(The problem) Find and return every line of the data that contains the word "fizzBuzzTree".

- - -

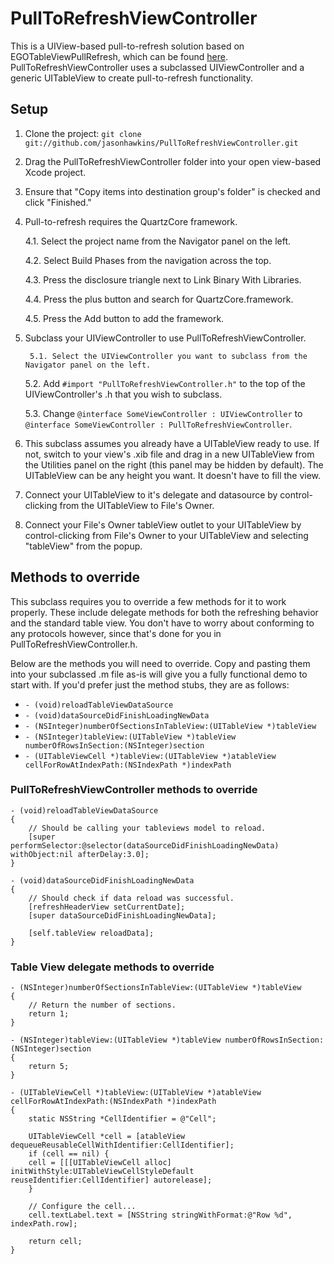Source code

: PullToRefreshViewController
===========================

This is a UIView-based pull-to-refresh solution based on EGOTableViewPullRefresh, which can be found [here](https://github.com/jessedc/EGOTableViewPullRefresh). PullToRefreshViewController uses a subclassed UIViewController and a generic UITableView to create pull-to-refresh functionality.

Setup
-----------------------

1. Clone the project: `git clone git://github.com/jasonhawkins/PullToRefreshViewController.git`

2. Drag the PullToRefreshViewController folder into your open view-based Xcode project.

3. Ensure that "Copy items into destination group's folder" is checked and click "Finished."

4. Pull-to-refresh requires the QuartzCore framework. 

	4.1. Select the project name from the Navigator panel on the left.
	
	4.2. Select Build Phases from the navigation across the top.
	
	4.3. Press the disclosure triangle next to Link Binary With Libraries.
	
	4.4. Press the plus button and search for QuartzCore.framework.
	
	4.5. Press the Add button to add the framework.
	
5. Subclass your UIViewController to use PullToRefreshViewController.

        5.1. Select the UIViewController you want to subclass from the Navigator panel on the left.

	5.2. Add `#import "PullToRefreshViewController.h"` to the top of the UIViewController's .h that you wish to subclass.
	
	5.3. Change `@interface SomeViewController : UIViewController` to `@interface SomeViewController : PullToRefreshViewController`.
	
6. This subclass assumes you already have a UITableView ready to use. If not, switch to your view's .xib file and drag in a new UITableView from the Utilities panel on the right (this panel may be hidden by default). The UITableView can be any height you want. It doesn't have to fill the view.

7. Connect your UITableView to it's delegate and datasource by control-clicking from the UITableView to File's Owner.

8. Connect your File's Owner tableView outlet to your UITableView by control-clicking from File's Owner to your UITableView and selecting "tableView" from the popup.

Methods to override
-------------------

This subclass requires you to override a few methods for it to work properly. These include delegate methods for both the refreshing behavior and the standard table view. You don't have to worry about conforming to any protocols however, since that's done for you in PullToRefreshViewController.h.

Below are the methods you will need to override. Copy and pasting them into your subclassed .m file as-is will give you a fully functional demo to start with. If you'd prefer just the method stubs, they are as follows:

* `- (void)reloadTableViewDataSource`
* `- (void)dataSourceDidFinishLoadingNewData`
* `- (NSInteger)numberOfSectionsInTableView:(UITableView *)tableView`
* `- (NSInteger)tableView:(UITableView *)tableView numberOfRowsInSection:(NSInteger)section`
* `- (UITableViewCell *)tableView:(UITableView *)atableView cellForRowAtIndexPath:(NSIndexPath *)indexPath`

### PullToRefreshViewController methods to override
	- (void)reloadTableViewDataSource
	{
		// Should be calling your tableviews model to reload.
		[super performSelector:@selector(dataSourceDidFinishLoadingNewData) withObject:nil afterDelay:3.0];
	}

	- (void)dataSourceDidFinishLoadingNewData
	{
	    // Should check if data reload was successful.
	    [refreshHeaderView setCurrentDate]; 
	    [super dataSourceDidFinishLoadingNewData];
    
	    [self.tableView reloadData];
	}

### Table View delegate methods to override
	- (NSInteger)numberOfSectionsInTableView:(UITableView *)tableView
	{
	    // Return the number of sections.
	    return 1;
	}

	- (NSInteger)tableView:(UITableView *)tableView numberOfRowsInSection:(NSInteger)section
	{
	    return 5;
	}
 
	- (UITableViewCell *)tableView:(UITableView *)atableView cellForRowAtIndexPath:(NSIndexPath *)indexPath
	{
	    static NSString *CellIdentifier = @"Cell";

	    UITableViewCell *cell = [atableView dequeueReusableCellWithIdentifier:CellIdentifier];
	    if (cell == nil) {
	    cell = [[[UITableViewCell alloc] initWithStyle:UITableViewCellStyleDefault reuseIdentifier:CellIdentifier] autorelease];
	    }

	    // Configure the cell...
	    cell.textLabel.text = [NSString stringWithFormat:@"Row %d", indexPath.row];    

	    return cell;
	}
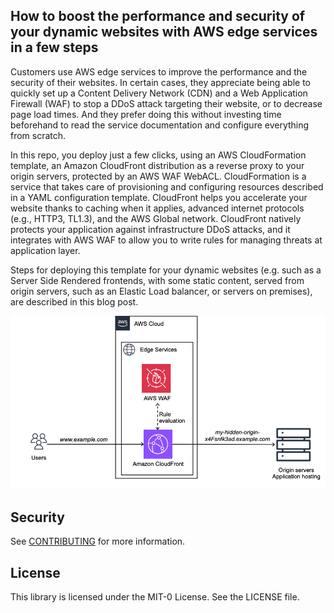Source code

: ## How to boost the performance and security of your dynamic websites with AWS edge services in a few steps

Customers use AWS edge services to improve the performance and the security of their websites. In certain cases, they appreciate being able to quickly set up a Content Delivery Network (CDN) and a Web Application Firewall (WAF) to stop a DDoS attack targeting their website, or to decrease page load times. And they prefer doing this without investing time beforehand to read the service documentation and configure everything from scratch.

In this repo, you deploy just a few clicks, using an AWS CloudFormation template, an Amazon CloudFront distribution as a reverse proxy to your origin servers, protected by an AWS WAF WebACL. CloudFormation is a service that takes care of provisioning and configuring resources described in a YAML configuration template. CloudFront helps you accelerate your website thanks to caching when it applies, advanced internet protocols (e.g., HTTP3, TL1.3), and the AWS Global network. CloudFront natively protects your application against infrastructure DDoS attacks, and it integrates with AWS WAF to allow you to write rules for managing threats at application layer. 

Steps for deploying this template for your dynamic websites (e.g. such as a Server Side Rendered frontends, with some static content, served from origin servers, such as an Elastic Load balancer, or servers on premises), are described in this blog post.

![image](architecture-web-application-cloudFront-waf.png)

## Security

See [CONTRIBUTING](CONTRIBUTING.md#security-issue-notifications) for more information.

## License

This library is licensed under the MIT-0 License. See the LICENSE file.

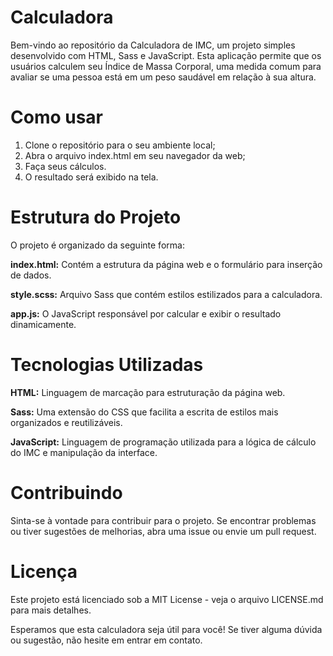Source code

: # Calculadora
 Bem-vindo ao repositório da Calculadora de IMC, um projeto simples desenvolvido com HTML, Sass e JavaScript. Esta aplicação permite que os usuários calculem seu Índice de Massa Corporal, uma medida comum para avaliar se uma pessoa está em um peso saudável em relação à sua altura.

# Como usar
1. Clone o repositório para o seu ambiente local;
2. Abra o arquivo index.html em seu navegador da web;
3. Faça seus cálculos.
4. O resultado será exibido na tela.

# Estrutura do Projeto
O projeto é organizado da seguinte forma:

**index.html:** Contém a estrutura da página web e o formulário para inserção de dados.

**style.scss:** Arquivo Sass que contém estilos estilizados para a calculadora.

**app.js:** O JavaScript responsável por calcular e exibir o resultado dinamicamente.

# Tecnologias Utilizadas
**HTML:** Linguagem de marcação para estruturação da página web.

**Sass:** Uma extensão do CSS que facilita a escrita de estilos mais organizados e reutilizáveis.

**JavaScript:** Linguagem de programação utilizada para a lógica de cálculo do IMC e manipulação da interface.

# Contribuindo
Sinta-se à vontade para contribuir para o projeto. Se encontrar problemas ou tiver sugestões de melhorias, abra uma issue ou envie um pull request.

# Licença
Este projeto está licenciado sob a MIT License - veja o arquivo LICENSE.md para mais detalhes.

Esperamos que esta calculadora seja útil para você! Se tiver alguma dúvida ou sugestão, não hesite em entrar em contato.
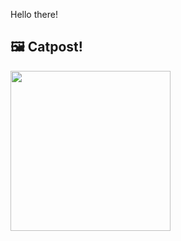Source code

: Hello there!



## 🖼️ Catpost!

<sub>
    <img src="https://cdn2.thecatapi.com/images/6W0i74VUb.jpg" height="256">
</sub>

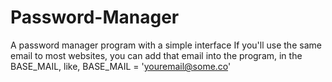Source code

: # Password-Manager
A password manager program with a simple interface
If you'll use the same email to most websites, you can add that email into the program, in the BASE_MAIL, like, BASE_MAIL = 'youremail@some.co'
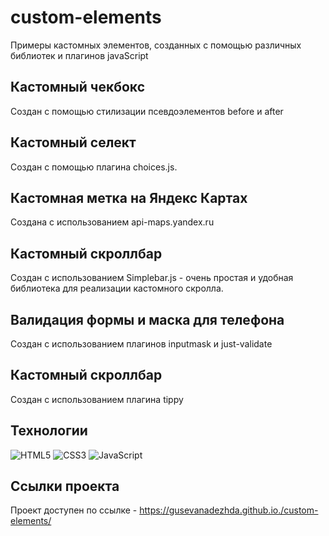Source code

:# custom-elements

Примеры кастомных элементов, созданных с помощью различных библиотек и плагинов javaScript
 
 <div>
      <h2>Кастомный чекбокс</h2>
      <p>Создан с помощью стилизации псевдоэлементов before и after
      </p>
  </div>

  <div>
     <h2>Кастомный селект</h2>
      <p>Создан с помощью плагина choices.js.
      </p>
  </div>

  <div>
        <h2>Кастомная метка на Яндекс Картах</h2>
      <p>Создана с использованием api-maps.yandex.ru
      </p>
  </div>
  

<div>
      <h2>Кастомный скроллбар</h2>
      <p>Создан с использованием Simplebar.js - очень простая и удобная библиотека для реализации кастомного скролла.
      </p>
  </div>

  <div>
       <h2>Валидация формы и маска для телефона</h2>
      <p>Создан с использованием плагинов inputmask и just-validate
      </p>
  </div>

  <div>
      <h2>Кастомный скроллбар</h2>
      <p>Создан с использованием плагина tippy
      </p>
  </div>

  


## Технологии
![HTML5](https://img.shields.io/badge/-HTML5-e34f26?logo=html5&logoColor=white)
![CSS3](https://img.shields.io/badge/-CSS3-1572b6?logo=css3&logoColor=white)
![JavaScript](https://img.shields.io/badge/-JavaScript-f7df1e?logo=javaScript&logoColor=black)

## Ссылки проекта
Проект доступен по ссылке - https://gusevanadezhda.github.io./custom-elements/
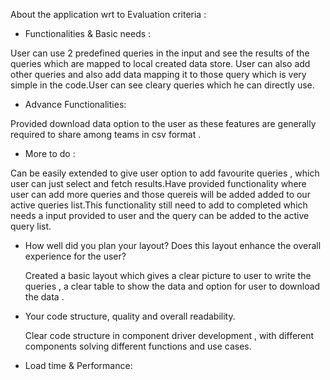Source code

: About the application wrt to Evaluation criteria :

- Functionalities & Basic needs :

User can use 2 predefined queries in the input and see the results of the queries which are mapped to local created data store.
User can also add other queries and also add data mapping it to those query which is very simple in the code.User can see cleary queries which he can directly use.

- Advance Functionalities:

Provided download data option to the user as these features are generally required to share among teams in csv format .

- More to do :

Can be easily extended to give user option to add favourite queries , which user can just select and fetch results.Have provided functionality where user can add more queries and those quereis will be added added to our active queries list.This functionality still need to add to completed which needs a input provided to user and the query can be added to the active query list.

- How well did you plan your layout? Does this layout enhance the overall experience for the user?

  Created a basic layout which gives a clear picture to user to write the queries , a clear table to show the data and option for user to download the data .

- Your code structure, quality and overall readability.

  Clear code structure in component driver development , with different components solving different functions and use cases.

- Load time & Performance:
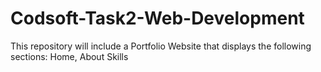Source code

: # Codsoft-Task2-Web-Development
This repository will include a Portfolio Website that displays the following sections: Home, About Skills   
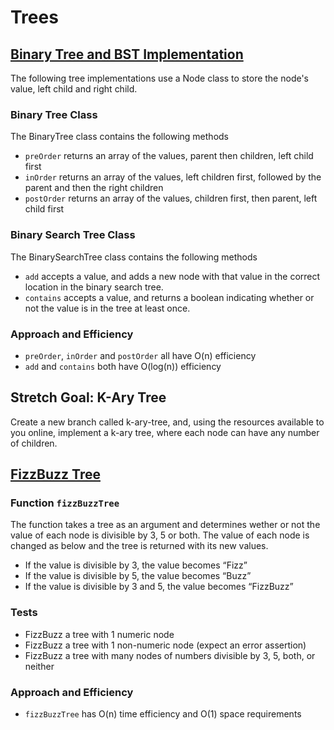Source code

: # Trees

## [Binary Tree and BST Implementation](challenges/tree/tree.js)
The following tree implementations use a Node class to store the node's value, left child and right child.

### Binary Tree Class
The BinaryTree class contains the following methods
- `preOrder` returns an array of the values, parent then children, left child first
- `inOrder` returns an array of the values, left children first, followed by the parent and then the right children
- `postOrder` returns an array of the values, children first, then parent, left child first

### Binary Search Tree Class
The BinarySearchTree class contains the following methods
- `add` accepts a value, and adds a new node with that value in the correct location in the binary search tree.
- `contains` accepts a value, and returns a boolean indicating whether or not the value is in the tree at least once.

### Approach and Efficiency
- `preOrder`, `inOrder` and `postOrder` all have O(n) efficiency
- `add` and `contains` both have O(log(n)) efficiency

## Stretch Goal: K-Ary Tree
Create a new branch called k-ary-tree, and, using the resources available to you online, implement a k-ary tree, where each node can have any number of children.

## [FizzBuzz Tree](challenges/fizzBuzzTree/fizz-buzz-tree.js)

### Function `fizzBuzzTree`
The function takes a tree as an argument and determines wether or not the value of each node is divisible by 3, 5 or both. The value of each node is changed as below and the tree is returned with its new values.
- If the value is divisible by 3, the value becomes “Fizz”
- If the value is divisible by 5, the value becomes “Buzz”
- If the value is divisible by 3 and 5, the value becomes “FizzBuzz”

### Tests
- FizzBuzz a tree with 1 numeric node
- FizzBuzz a tree with 1 non-numeric node (expect an error assertion)
- FizzBuzz a tree with many nodes of numbers divisible by 3, 5, both, or neither

### Approach and Efficiency
- `fizzBuzzTree` has O(n) time efficiency and O(1) space requirements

- - -

(Answer to this exercise)
## [FizzBuzz Tree](challenges/fizzBuzzTree/fizz-buzz-tree.js)
### Function `fizzBuzzTree`
- `fizzBuzzTree` has O(n) time efficiency and O(1) space requirements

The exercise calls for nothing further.